The moving parts of the scanner introduce vibrations, because a scanner rotates or pendulates at high speeds. These are principally a fundamental of high frequency and, experience teaches, many higher harmonics. Such vibrations will be translated into electrical noise equivalents by the scanner and will appear in the scanner output admixed to the image-derived frequencies. Thus, the output of the scanner becomes the sum of the image-derived frequencies, plus the vibration-induced frequencies. This composite is the input to the electronics which, by design, are particularly responsive to high frequencies. Thus the electronics will erroneously respond to the true input.
A further disadvantage of mechanical scanning devices derives from their scanning in circular patterns as shown in U.S. Pat. No. 3,776,639 of Stauffer. In most cases a rectangular format is changed. In the case of a 35 mm film frame, actually 24.5 .times. 36.3 mm., the circular scan may be made to inscribe itself in the rectangle so as to be tangent to two or three frame borders. Alternately it may be made to scan so that the scan circle circumscribes the format, with the corners of the frame located on the scan circle. In the first case only 53% of the image is scanned. In the alternate case, 100% of the image area plus 16% of an area external to the image are scanned. Assuming that during scanning of the format itself the unavoidable noise level results in a 100:1 signal to noise ratio, then the unwanted noise from the overscan will reduce the signal/noise ratio to 86:1 when integrated over both the image scan and overscan for a period of time. This represents a serious deterioration of the information.
One further deterioration of the signal will occur when abrupt changes arise as the scan becomes tangent to or traverses the image frame. This abrupt edge will induce high frequency transients of high value. Diffusion of the edges, reduction in scan diameter or other methods will reduce the scan area and thus decrease the information gained. Scanning into the frames will produce spurious high frequency response with the deleterious effects noted previously. As there is no present remedy, one of these conditions, as a minimum, must be tolerated in mechanical scanning.

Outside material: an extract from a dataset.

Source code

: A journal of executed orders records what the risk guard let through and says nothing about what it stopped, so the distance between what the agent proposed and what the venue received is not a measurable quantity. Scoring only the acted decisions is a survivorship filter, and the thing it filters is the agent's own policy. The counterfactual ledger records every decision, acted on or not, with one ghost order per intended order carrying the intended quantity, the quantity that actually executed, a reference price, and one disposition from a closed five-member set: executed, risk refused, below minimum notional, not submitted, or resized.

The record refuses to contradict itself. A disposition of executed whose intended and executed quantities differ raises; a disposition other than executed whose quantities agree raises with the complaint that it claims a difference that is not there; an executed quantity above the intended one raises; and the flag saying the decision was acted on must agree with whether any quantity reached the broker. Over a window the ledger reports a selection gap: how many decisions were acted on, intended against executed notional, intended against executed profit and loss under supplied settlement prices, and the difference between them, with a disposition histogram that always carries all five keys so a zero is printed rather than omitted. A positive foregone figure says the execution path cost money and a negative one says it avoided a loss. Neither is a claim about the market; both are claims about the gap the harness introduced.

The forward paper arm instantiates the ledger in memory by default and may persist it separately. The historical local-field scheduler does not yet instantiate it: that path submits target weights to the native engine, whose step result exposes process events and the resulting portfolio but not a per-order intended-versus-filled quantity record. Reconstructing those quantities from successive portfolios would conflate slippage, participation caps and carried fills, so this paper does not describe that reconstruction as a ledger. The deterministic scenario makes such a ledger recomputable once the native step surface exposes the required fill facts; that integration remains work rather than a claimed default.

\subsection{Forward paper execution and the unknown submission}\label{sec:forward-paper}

Where scanning through a mask is employed, as in U.S. Pat. No. 3,776,639, about 50% of the information is lost as the scan sweeps across the opaque portions of the mask. U.S. Pat. No. 3,691,922 utilizes only a small amount of the energy from the image as does U.S. Pat. No. 3,532,045. The relatively low efficiency of partial scanning of the image will lead to poor performance in low light conditions specially.